The entries that follow need to be printed exactly as they are, minus any pictures.
↓↓↓
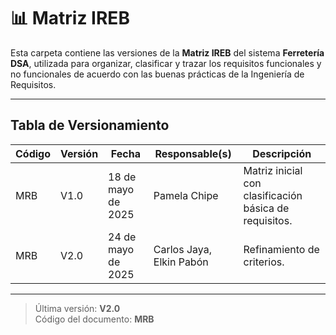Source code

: # 📊 Matriz IREB

Esta carpeta contiene las versiones de la **Matriz IREB** del sistema **Ferretería DSA**, utilizada para organizar, clasificar y trazar los requisitos funcionales y no funcionales de acuerdo con las buenas prácticas de la Ingeniería de Requisitos.

---

## Tabla de Versionamiento

| Código | Versión | Fecha             | Responsable(s)           | Descripción                                           |
|--------|---------|-------------------|---------------------------|-------------------------------------------------------|
| MRB    | V1.0    | 18 de mayo de 2025 | Pamela Chipe              | Matriz inicial con clasificación básica de requisitos. |
| MRB    | V2.0    | 24 de mayo de 2025 | Carlos Jaya, Elkin Pabón  | Refinamiento de criterios.|

---

> Última versión: **V2.0**  
> Código del documento: **MRB**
↑↑↑
▸ **ANSWER TO THIS TASK**:
Source code

: # 📊 Matriz IREB

Esta carpeta contiene las versiones de la **Matriz IREB** del sistema **Ferretería DSA**, utilizada para organizar, clasificar y trazar los requisitos funcionales y no funcionales de acuerdo con las buenas prácticas de la Ingeniería de Requisitos.

---

## Tabla de Versionamiento

| Código | Versión | Fecha             | Responsable(s)           | Descripción                                           |
|--------|---------|-------------------|---------------------------|-------------------------------------------------------|
| MRB    | V1.0    | 18 de mayo de 2025 | Pamela Chipe              | Matriz inicial con clasificación básica de requisitos. |
| MRB    | V2.0    | 24 de mayo de 2025 | Carlos Jaya, Elkin Pabón  | Refinamiento de criterios.|

---

> Última versión: **V2.0**  
> Código del documento: **MRB**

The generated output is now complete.